Head on over to the Cohen’s d effect size interpreter at http://rpsychologist.com/d3/cohend/ and look at the overlap of the treatment and control group distributions for a d of 0.2. Yeah, there is a benefit, but there is not a dramatic shift. Effect sizes of 0.5, which were observed in the ACTIVE study, are better. Still, you are not jumping several standard deviations up the curve.
The authors of both studies discus that the practical effect of brain training is a 2-7 year delay in certain aspects of cognitive decline. Again, not super huge. You are not turning a 70-year-old brain into that of a 30-year-old. Still, when I am 70 I will take any improvement I can get.

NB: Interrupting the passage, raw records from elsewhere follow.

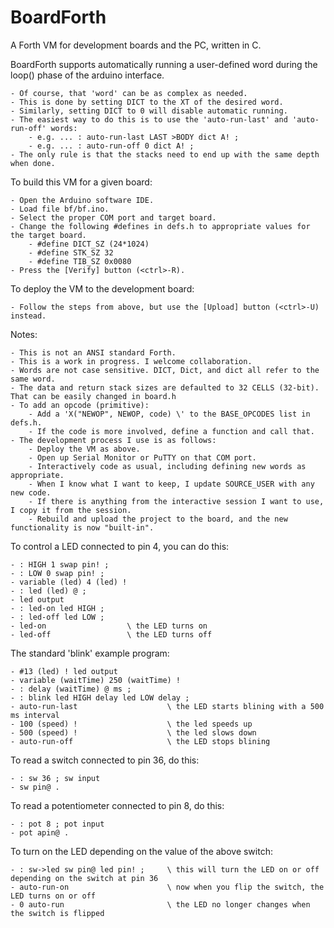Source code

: # BoardForth
A Forth VM for development boards and the PC, written in C.

BoardForth supports automatically running a user-defined word during the loop() phase of the arduino interface.

    - Of course, that 'word' can be as complex as needed.
    - This is done by setting DICT to the XT of the desired word.
    - Similarly, setting DICT to 0 will disable automatic running.
    - The easiest way to do this is to use the 'auto-run-last' and 'auto-run-off' words:
        - e.g. ... : auto-run-last LAST >BODY dict A! ;
        - e.g. ... : auto-run-off 0 dict A! ;
    - The only rule is that the stacks need to end up with the same depth when done.

To build this VM for a given board:

    - Open the Arduino software IDE.
    - Load file bf/bf.ino.
    - Select the proper COM port and target board.
    - Change the following #defines in defs.h to appropriate values for the target board.
        - #define DICT_SZ (24*1024)
        - #define STK_SZ 32
        - #define TIB_SZ 0x0080
    - Press the [Verify] button (<ctrl>-R).
    
To deploy the VM to the development board:

    - Follow the steps from above, but use the [Upload] button (<ctrl>-U) instead.

Notes:

    - This is not an ANSI standard Forth.
    - This is a work in progress. I welcome collaboration.
    - Words are not case sensitive. DICT, Dict, and dict all refer to the same word.
    - The data and return stack sizes are defaulted to 32 CELLS (32-bit). That can be easily changed in board.h
    - To add an opcode (primitive):
        - Add a 'X("NEWOP", NEWOP, code) \' to the BASE_OPCODES list in defs.h.
        - If the code is more involved, define a function and call that.
    - The development process I use is as follows:
        - Deploy the VM as above.
        - Open up Serial Monitor or PuTTY on that COM port.
        - Interactively code as usual, including defining new words as appropriate.
        - When I know what I want to keep, I update SOURCE_USER with any new code.
        - If there is anything from the interactive session I want to use, I copy it from the session.
        - Rebuild and upload the project to the board, and the new functionality is now "built-in".

To control a LED connected to pin 4, you can do this:

    - : HIGH 1 swap pin! ;
    - : LOW 0 swap pin! ;
    - variable (led) 4 (led) !
    - : led (led) @ ; 
    - led output
    - : led-on led HIGH ;
    - : led-off led LOW ;
    - led-on                  \ the LED turns on
    - led-off                 \ the LED turns off

The standard 'blink' example program:

    - #13 (led) ! led output
    - variable (waitTime) 250 (waitTime) !
    - : delay (waitTime) @ ms ;
    - : blink led HIGH delay led LOW delay ;
    - auto-run-last                    \ the LED starts blining with a 500 ms interval
    - 100 (speed) !                    \ the led speeds up
    - 500 (speed) !                    \ the led slows down
    - auto-run-off                     \ the LED stops blining

To read a switch connected to pin 36, do this:

    - : sw 36 ; sw input
    - sw pin@ .

To read a potentiometer connected to pin 8, do this:

    - : pot 8 ; pot input
    - pot apin@ .

To turn on the LED depending on the value of the above switch:

    - : sw->led sw pin@ led pin! ;     \ this will turn the LED on or off depending on the switch at pin 36
    - auto-run-on                      \ now when you flip the switch, the LED turns on or off
    - 0 auto-run                       \ the LED no longer changes when the switch is flipped
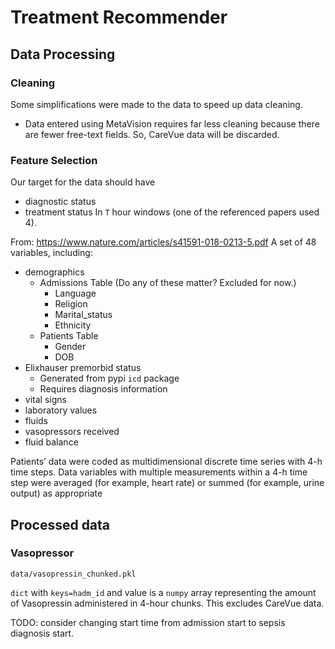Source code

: # Treatment Recommender

## Data Processing

### Cleaning

Some simplifications were made to the data to speed up data cleaning.
- Data entered using MetaVision requires far less cleaning because there are fewer free-text fields.
  So, CareVue data will be discarded.
 
 ### Feature Selection
 Our target for the data should have 
 - diagnostic status
 - treatment status
 In `T` hour windows (one of the referenced papers used 4).
 
 From: https://www.nature.com/articles/s41591-018-0213-5.pdf
A set of 48 variables, including:
- demographics
    * Admissions Table (Do any of these matter? Excluded for now.)
        * Language
        * Religion
        * Marital_status
        * Ethnicity
    * Patients Table
        * Gender
        * DOB
- Elixhauser premorbid status
    * Generated from pypi `icd` package
    * Requires diagnosis information
- vital signs
- laboratory values
- fluids
- vasopressors received
- fluid balance

Patients’ data were coded
as multidimensional discrete time series with 4-h time steps. Data variables with
multiple measurements within a 4-h time step were averaged (for example, heart
rate) or summed (for example, urine output) as appropriate

## Processed data

### Vasopressor

`data/vasopressin_chunked.pkl`

`dict` with `keys=hadm_id` and value is a `numpy` array representing the amount of Vasopressin administered in 4-hour
chunks. This excludes CareVue data.

TODO: consider changing start time from admission start to sepsis diagnosis start.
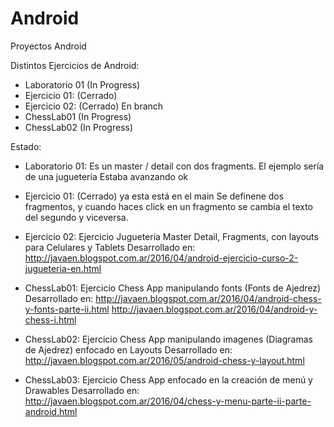 # Android
Proyectos Android

Distintos Ejercicios de Android:

- Laboratorio 01 (In Progress)
- Ejercicio 01: (Cerrado)
- Ejercicio 02: (Cerrado) En branch
- ChessLab01 (In Progress)
- ChessLab02 (In Progress)


Estado:

- Laboratorio 01:
                Es un master / detail con dos fragments. 
                El ejemplo sería de una juguetería
                Estaba avanzando ok

- Ejercicio 01: (Cerrado) ya esta está en el main
                Se definene dos fragmentos, y cuando haces click en un fragmento se cambia el texto del segundo y viceversa.
                
- Ejercicio 02: Ejercicio Juguetería Master Detail, Fragments, con layouts para Celulares y Tablets
                Desarrollado en:
                http://javaen.blogspot.com.ar/2016/04/android-ejercicio-curso-2-jugueteria-en.html

- ChessLab01:   Ejercicio Chess App manipulando fonts (Fonts de Ajedrez) 
                Desarrollado en:
                http://javaen.blogspot.com.ar/2016/04/android-chess-y-fonts-parte-ii.html
                http://javaen.blogspot.com.ar/2016/04/android-y-chess-i.html

- ChessLab02:   Ejercicio Chess App manipulando imagenes (Diagramas de Ajedrez) enfocado en Layouts
                Desarrollado en:
                http://javaen.blogspot.com.ar/2016/05/android-chess-y-layout.html

- ChessLab03:   Ejercicio Chess App enfocado en la creación de menú y Drawables
                Desarrollado en:
                http://javaen.blogspot.com.ar/2016/04/chess-y-menu-parte-ii-parte-android.html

* Exercise and nutrition as global cognitive benefits
It is no secret that I am a huge fan of exercise and mindfulness meditation as ways to improve your brain. Many of the points in my impromptu post on running still ring true, and there is an increasing body of evidence that exercise, nutrition, meditation, sleep, and medication can improve the function of the brain. Dr. Merzenich accepted that these had positive influences, and mentioned them early in his talk. Still, he was somewhat dismissive of their ability to significantly improve cognition or aid in rehabilitation, saying that they formed part of a “complete package” of rehabilitation.

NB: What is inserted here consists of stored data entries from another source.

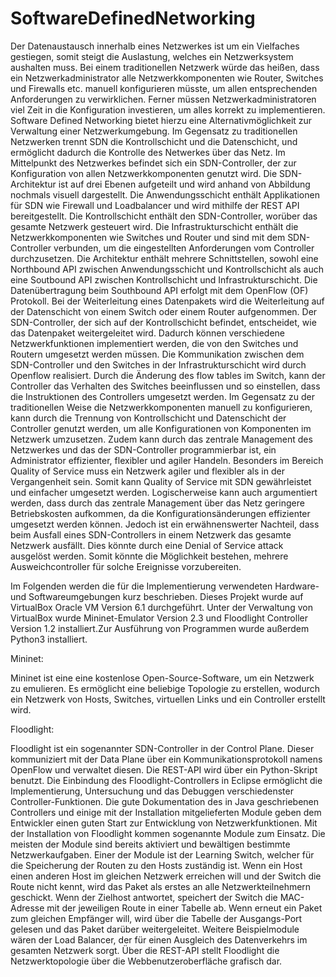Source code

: # SoftwareDefinedNetworking
Der Datenaustausch innerhalb eines Netzwerkes ist um ein Vielfaches gestiegen, somit steigt die Auslastung, welches ein Netzwerksystem aushalten muss. Bei einem traditionellen Netzwerk würde das heißen, dass ein Netzwerkadministrator alle Netzwerkkomponenten wie Router, Switches und Firewalls etc. manuell konfigurieren müsste, um allen entsprechenden Anforderungen zu verwirklichen. Ferner müssen Netzwerkadministratoren viel Zeit in die Konfiguration investieren, um alles korrekt zu implementieren. Software Defined Networking bietet hierzu eine Alternativmöglichkeit zur Verwaltung einer Netzwerkumgebung. Im Gegensatz zu traditionellen Netzwerken trennt SDN die Kontrollschicht und die Datenschicht, und ermöglicht dadurch die Kontrolle des Netwerkes über das Netz. Im Mittelpunkt des Netzwerkes befindet sich ein SDN-Controller, der zur Konfiguration von allen Netzwerkkomponenten genutzt wird. Die SDN-Architektur ist auf drei Ebenen aufgeteilt und wird anhand von Abbildung nochmals visuell dargestellt. Die Anwendungsschicht enthält Applikationen für SDN wie Firewall und Loadbalancer und wird mithilfe der REST API bereitgestellt. Die  Kontrollschicht enthält den SDN-Controller, worüber das gesamte Netzwerk gesteuert wird. Die Infrastrukturschicht enthält die Netzwerkkomponenten
wie Switches und Router und sind mit dem SDN-Controller verbunden, um die eingestellten Anforderungen vom Controller durchzusetzen. Die Architektur enthält mehrere Schnittstellen, sowohl eine Northbound API zwischen Anwendungsschicht und Kontrollschicht als auch eine Soutbound API zwischen Kontrollschicht und Infrastrukturschicht. Die Datenübertragung beim Southbound API erfolgt mit dem OpenFlow (OF) Protokoll. Bei der Weiterleitung eines Datenpakets wird die Weiterleitung auf der Datenschicht von einem Switch oder einem Router aufgenommen. Der SDN-Controller, der sich auf der Kontrollschicht befindet, entscheidet, wie das Datenpaket weitergeleitet wird. Dadurch können verschiedene Netzwerkfunktionen implementiert werden, die von den Switches und Routern umgesetzt werden müssen. Die Kommunikation zwischen dem SDN-Controller und den Switches in der Infrastrukturschicht wird durch Openflow realisiert. Durch die Änderung des flow tables im Switch, kann der Controller das Verhalten des Switches beeinflussen und so einstellen, dass die Instruktionen des Controllers umgesetzt werden. Im Gegensatz zu der traditionellen Weise die Netzwerkkomponenten manuell zu konfigurieren, kann durch die Trennung von Kontrollschicht und Datenschicht der Controller genutzt werden, um alle Konfigurationen von Komponenten im Netzwerk 
umzusetzen. Zudem kann durch das zentrale Management des Netzwerkes und das der SDN-Controller programmierbar ist, ein Administrator effizienter, flexibler und agiler Handeln. Besonders im Bereich Quality of Service muss ein Netzwerk agiler und flexibler als in der Vergangenheit sein. Somit kann Quality of Service mit SDN gewährleistet und einfacher umgesetzt werden. Logischerweise kann auch argumentiert werden, dass durch das zentrale Management über das Netz geringere Betriebskosten aufkommen, da die Konfigurationsänderungen effizienter umgesetzt werden können. Jedoch ist ein erwähnenswerter Nachteil, dass beim Ausfall eines SDN-Controllers in einem Netzwerk das gesamte Netzwerk ausfällt. Dies könnte durch eine Denial of Service attack ausgelöst werden. Somit könnte die Möglichkeit bestehen, mehrere Ausweichcontroller für solche Ereignisse vorzubereiten.

Im Folgenden werden die für die Implementierung verwendeten Hardware- und Softwareumgebungen kurz beschrieben. Dieses Projekt wurde auf VirtualBox Oracle VM Version 6.1 durchgeführt. Unter der Verwaltung von VirtualBox wurde Mininet-Emulator Version 2.3 und Floodlight Controller Version 1.2 installiert.Zur Ausführung von Programmen wurde außerdem Python3 installiert.

Mininet:

Mininet ist eine eine kostenlose Open-Source-Software, um ein Netzwerk zu emulieren. Es ermöglicht eine beliebige Topologie zu erstellen, wodurch ein Netzwerk von Hosts, Switches, virtuellen Links und ein Controller erstellt wird.

Floodlight:

Floodlight ist ein sogenannter SDN-Controller in der Control Plane. Dieser kommuniziert mit der Data Plane über ein Kommunikationsprotokoll namens OpenFlow und verwaltet diesen. Die REST-API wird über ein Python-Skript benutzt. Die Einbindung des Floodlight-Controllers in Eclipse ermöglicht die Implementierung, Untersuchung und das Debuggen verschiedenster Controller-Funktionen. Die gute Dokumentation des in Java geschriebenen Controllers und einige mit der Installation mitgelieferten Module geben dem Entwickler einen guten Start zur Entwicklung von Netzwerkfunktionen. Mit der Installation von Floodlight kommen sogenannte Module zum Einsatz. Die meisten der Module sind bereits aktiviert und bewältigen bestimmte Netzwerkaufgaben. Einer der Module ist der Learning Switch, welcher für die Speicherung der Routen zu den Hosts zuständig ist. Wenn ein Host einen anderen Host im gleichen Netzwerk erreichen will und der Switch die Route nicht kennt, wird das Paket als erstes an alle Netzwerkteilnehmern geschickt. Wenn der Zielhost antwortet, speichert der Switch die MAC-Adresse mit der jeweiligen Route in einer Tabelle ab. Wenn erneut ein Paket zum gleichen Empfänger will, wird über die Tabelle der Ausgangs-Port gelesen und das Paket darüber weitergeleitet. Weitere Beispielmodule wären der Load Balancer, der für einen Ausgleich des Datenverkehrs im gesamten Netzwerk sorgt. Über die REST-API stellt Floodlight die Netzwerktopologie über die Webbenutzeroberfläche grafisch dar.
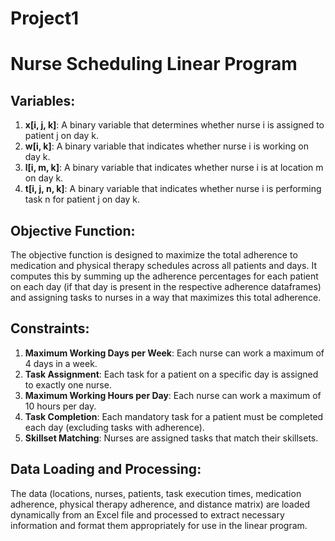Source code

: # Project1
 
# Nurse Scheduling Linear Program

## Variables:

1. **x[i, j, k]**: A binary variable that determines whether nurse i is assigned to patient j on day k.
2. **w[i, k]**: A binary variable that indicates whether nurse i is working on day k.
3. **l[i, m, k]**: A binary variable that indicates whether nurse i is at location m on day k.
4. **t[i, j, n, k]**: A binary variable that indicates whether nurse i is performing task n for patient j on day k.

## Objective Function:

The objective function is designed to maximize the total adherence to medication and physical therapy schedules across all patients and days. It computes this by summing up the adherence percentages for each patient on each day (if that day is present in the respective adherence dataframes) and assigning tasks to nurses in a way that maximizes this total adherence.

## Constraints:

1. **Maximum Working Days per Week**: Each nurse can work a maximum of 4 days in a week.
2. **Task Assignment**: Each task for a patient on a specific day is assigned to exactly one nurse.
3. **Maximum Working Hours per Day**: Each nurse can work a maximum of 10 hours per day.
4. **Task Completion**: Each mandatory task for a patient must be completed each day (excluding tasks with adherence).
5. **Skillset Matching**: Nurses are assigned tasks that match their skillsets.

## Data Loading and Processing:

The data (locations, nurses, patients, task execution times, medication adherence, physical therapy adherence, and distance matrix) are loaded dynamically from an Excel file and processed to extract necessary information and format them appropriately for use in the linear program.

I took strong issue with his stance on this issue. He stated that exercise and nutrition provide “essentially no benefit” relative to brain training on the tasks that they had investigated. I have a hard time completely believing that, especially given the range of benefits that have been published in scientific literature.
* Warning against false prophets of brain training
Brain training has a huge buzz right now, and a number of startups have been founded provide brain training tools. PositScience is not alone in a market that includes Lumosity, Cogmed, CogniFit, LearningRx, and many others. Which ones really work?
How many programs are just peddling mildly difficult games with an advertisement that it improves the brain? I sleep better at night knowing that Dr. Merzenich is the Chief Scientific Officer of PositScience, but how many companies do not have a solid scientist at the helm, or the research to back up their claims?
* Realtime neuroimaging techniques could play a role in the future
Brain training certainly has some effect. Further, there is very little downside to using brain training tools. The only possible negative I could see is the opportunity cost. We all have a finite amount of time during the day, and if you are in your back office engaged in brain training instead of exercising or interacting socially then you may be missing out on other ways to improve your cognitive function.
I am most excited about the market for realtime feedback on cognitive performance based on neuroimaging data. Christopher deCharms has been doing a bit of this using realtime fMRI to help control pain in patients. He founded a startup, Omneuron, to investigate this technique and capitalize on it. What I would like to see is a consumer-grade EEG system (like the Emotiv headgear) that integrates realtime brain state with brain training. I think that this is really the Holy Grail, because you are no longer basing the progressive difficulty of a task on the behavior of the trainee, but instead you could potentially increase difficulty based on the actual cognitive load.